# DIRECTIONS
Transcribe the lines below exactly, beginning with the line that holds "- Rest API sử dụng thư viện Gin-Gonic của Go" and ending with the final line, both included. Pictures are to be left out.

# RECORD EXCERPTS
────────
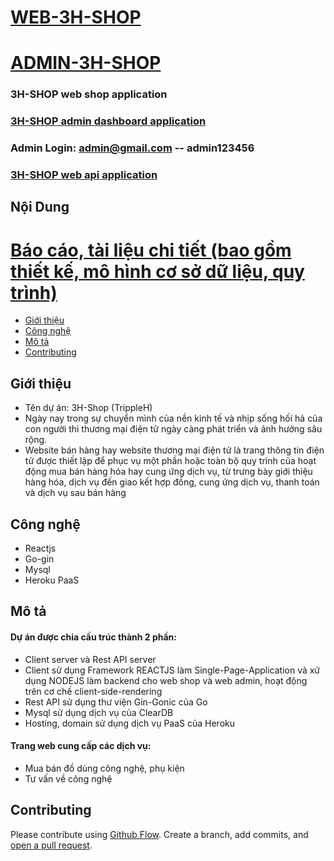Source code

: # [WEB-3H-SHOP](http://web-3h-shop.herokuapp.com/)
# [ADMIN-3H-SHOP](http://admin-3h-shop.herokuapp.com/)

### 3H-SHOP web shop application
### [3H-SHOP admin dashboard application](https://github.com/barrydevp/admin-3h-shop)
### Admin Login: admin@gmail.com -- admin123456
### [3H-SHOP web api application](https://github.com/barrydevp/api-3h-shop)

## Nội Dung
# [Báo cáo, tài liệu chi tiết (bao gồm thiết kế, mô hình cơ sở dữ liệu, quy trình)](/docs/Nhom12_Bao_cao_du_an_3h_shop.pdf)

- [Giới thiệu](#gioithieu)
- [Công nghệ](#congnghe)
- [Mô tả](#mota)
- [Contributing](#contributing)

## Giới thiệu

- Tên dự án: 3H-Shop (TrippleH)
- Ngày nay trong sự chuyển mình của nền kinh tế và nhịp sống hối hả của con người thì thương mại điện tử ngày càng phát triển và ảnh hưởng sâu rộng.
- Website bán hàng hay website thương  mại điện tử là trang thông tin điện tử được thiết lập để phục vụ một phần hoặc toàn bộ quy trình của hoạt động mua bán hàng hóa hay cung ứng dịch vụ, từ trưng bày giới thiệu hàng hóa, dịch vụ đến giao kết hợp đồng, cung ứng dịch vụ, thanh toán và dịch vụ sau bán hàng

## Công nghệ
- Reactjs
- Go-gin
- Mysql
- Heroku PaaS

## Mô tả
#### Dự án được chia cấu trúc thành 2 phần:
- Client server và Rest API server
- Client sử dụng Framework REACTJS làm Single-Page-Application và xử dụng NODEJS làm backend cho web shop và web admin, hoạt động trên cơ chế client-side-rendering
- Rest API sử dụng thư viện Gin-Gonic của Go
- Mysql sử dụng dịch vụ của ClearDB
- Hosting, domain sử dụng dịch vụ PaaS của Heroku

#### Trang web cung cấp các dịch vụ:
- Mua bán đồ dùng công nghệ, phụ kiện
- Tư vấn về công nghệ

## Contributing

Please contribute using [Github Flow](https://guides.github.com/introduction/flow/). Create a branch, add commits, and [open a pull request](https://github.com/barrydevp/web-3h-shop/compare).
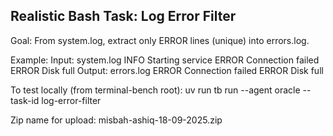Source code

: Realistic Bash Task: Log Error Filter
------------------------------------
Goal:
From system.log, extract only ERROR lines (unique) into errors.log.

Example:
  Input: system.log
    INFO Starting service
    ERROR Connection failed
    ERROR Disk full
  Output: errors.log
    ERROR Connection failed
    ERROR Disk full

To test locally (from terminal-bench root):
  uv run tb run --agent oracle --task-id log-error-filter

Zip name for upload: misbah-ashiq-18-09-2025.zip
────────
# OUTPUT
- Rest API sử dụng thư viện Gin-Gonic của Go
- Mysql sử dụng dịch vụ của ClearDB
- Hosting, domain sử dụng dịch vụ PaaS của Heroku

#### Trang web cung cấp các dịch vụ:
- Mua bán đồ dùng công nghệ, phụ kiện
- Tư vấn về công nghệ

## Contributing

Please contribute using [Github Flow](https://guides.github.com/introduction/flow/). Create a branch, add commits, and [open a pull request](https://github.com/barrydevp/web-3h-shop/compare).
Source code

: Realistic Bash Task: Log Error Filter
------------------------------------
Goal:
From system.log, extract only ERROR lines (unique) into errors.log.

Example:
  Input: system.log
    INFO Starting service
    ERROR Connection failed
    ERROR Disk full
  Output: errors.log
    ERROR Connection failed
    ERROR Disk full

To test locally (from terminal-bench root):
  uv run tb run --agent oracle --task-id log-error-filter

Zip name for upload: misbah-ashiq-18-09-2025.zip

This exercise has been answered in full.